## Work order
Exact duplicates of the lines from the top of the data through the line containing "I was becoming." are needed, with every picture left out.

## Exercise inputs
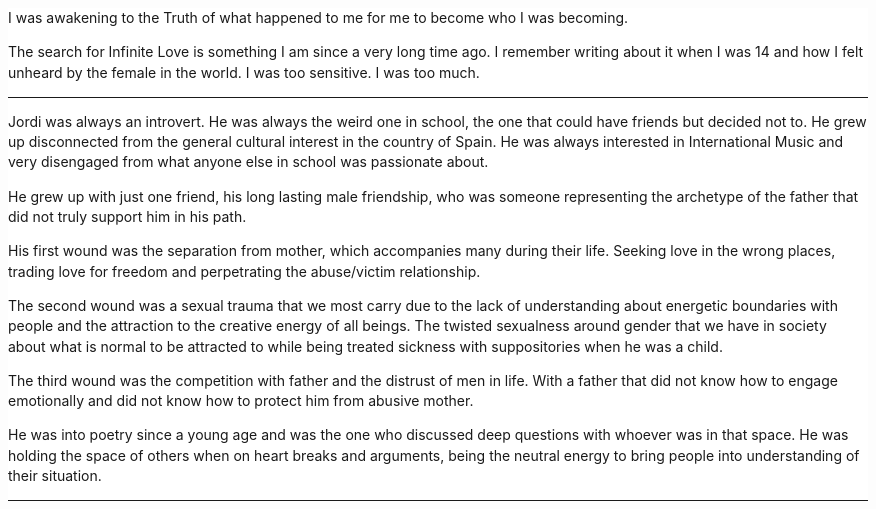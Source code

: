 I was awakening to the Truth of what happened to me for me to become who I was becoming.  

The search for Infinite Love is something I am since a very long time ago. I remember writing about it when I was 14 and how I felt unheard by the female in the world. I was too sensitive. I was too much.

---

Jordi was always an introvert. He was always the weird one in school, the one that could have friends but decided not to. He grew up disconnected from the general cultural interest in the country of Spain. He was always interested in International Music and very disengaged from what anyone else in school was passionate about.

He grew up with just one friend, his long lasting male friendship, who was someone representing the archetype of the father that did not truly support him in his path.

His first wound was the separation from mother, which accompanies many during their life. Seeking love in the wrong places, trading love for freedom and perpetrating the abuse/victim relationship.

The second wound was a sexual trauma that we most carry due to the lack of understanding about energetic boundaries with people and the attraction to the creative energy of all beings. The twisted sexualness around gender that we have in society about what is normal to be attracted to  while being treated sickness with suppositories when he was a child.

The third wound was the competition with father and the distrust of men in life. With a father that did not know how to engage emotionally and did not know how to protect him from abusive mother.

He was into poetry since a young age and was the one who discussed deep questions with whoever was in that space. He was holding the space of others when on heart breaks and arguments, being the neutral energy to bring people into understanding of their situation.

---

## Exercise solution
Source code

: I was awakening to the Truth of what happened to me for me to become who I was becoming.  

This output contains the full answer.